As you might know. Borders declared Chapter 7 bankruptcy and decided to close all its stoies. I had written about the bankruptcy earlier this year; one of my posts is here.
I remember when the first Borders opened in Indianapolis just before Thanksgiving 1986: Almost 25 years ago. Before it opened, Indy was not well served by its bookstores; most of the new books were sold at BDalton or Waldenbooks in the malls, and the selection was primarily best sellers and paperbacks.
I remember going into the new Borders and finding books from the Loeb Classical Library of the Harvard University Press. That was a pleasant surprise because it was something you'd never see in the mall bookstores. Although I never bought a book from the series, I was happy to know that they were easily available.
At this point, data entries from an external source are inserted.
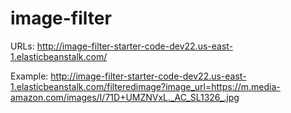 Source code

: # image-filter



URLs:
http://image-filter-starter-code-dev22.us-east-1.elasticbeanstalk.com/

Example:
http://image-filter-starter-code-dev22.us-east-1.elasticbeanstalk.com/filteredimage?image_url=https://m.media-amazon.com/images/I/71D+UMZNVxL._AC_SL1326_.jpg


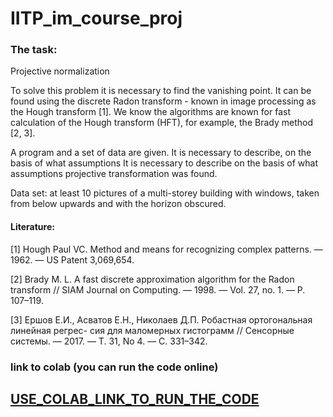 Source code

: # IITP_im_course_proj

### The task:

Projective normalization

To solve this problem it is necessary to find the vanishing point.
It can be found using the discrete Radon transform - known in image processing
as the Hough transform [1]. We know the algorithms are known for fast calculation of the Hough transform (HFT), for example, the Brady method [2, 3].

A program and a set of data are given. It is necessary to describe, on the basis of what assumptions
It is necessary to describe on the basis of what assumptions projective transformation was found.

Data set: at least 10 pictures of a multi-storey building with windows, taken
from below upwards and with the horizon obscured.


#### Literature:

[1] Hough Paul VC. Method and means for recognizing complex patterns. — 1962. — US Patent
3,069,654.

[2] Brady M. L. A fast discrete approximation algorithm for the Radon transform // SIAM
Journal on Computing. — 1998. — Vol. 27, no. 1. — P. 107–119.

[3] Ершов Е.И., Асватов Е.Н., Николаев Д.П. Робастная ортогональная линейная регрес-
сия для маломерных гистограмм // Сенсорные системы. — 2017. — Т. 31, No 4. — С. 331–342.

### link to colab (you can run the code online)
## [USE_COLAB_LINK_TO_RUN_THE_CODE](https://colab.research.google.com/github/Akuva2001/IITP_im_course_proj/blob/main/Kudryakov%20Ivan.ipynb)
During the week before Labor Day, I made a couple of trips to two of the Borders in the Indianapolis area that were still open. Among my purchases were, in alphabetical order:
- Bright Star, a collection of poems and love letters by John Keats, inspired by his love for Fanny Brawne;
- Dostoyevsky's The Brothers Karamazov in a new translation by Richard Pevear and Larissa Volokhonsky;
- The Informant, by Kurt Eichenwald, about price fixing by Archer Daniels Midland;
- Laugh Lines, a collection of short comic plays;
- The Master and Margarita by Mikhail Bulgakov;
- The Secret Lives of Hoarders by Matt Paxton;
- Red to Black, a espionage novel by Alex Dryden;
- Snow, by the Turkish novelist and Nobel laureate Orhan Pamuk.
- And Spies of the Balkans, another espionage novel, by Alan Furst.
ADDENUM: The last 31 stores of the chain, located in 18 states, will close tomorrow, according to a story in The Huffington Post.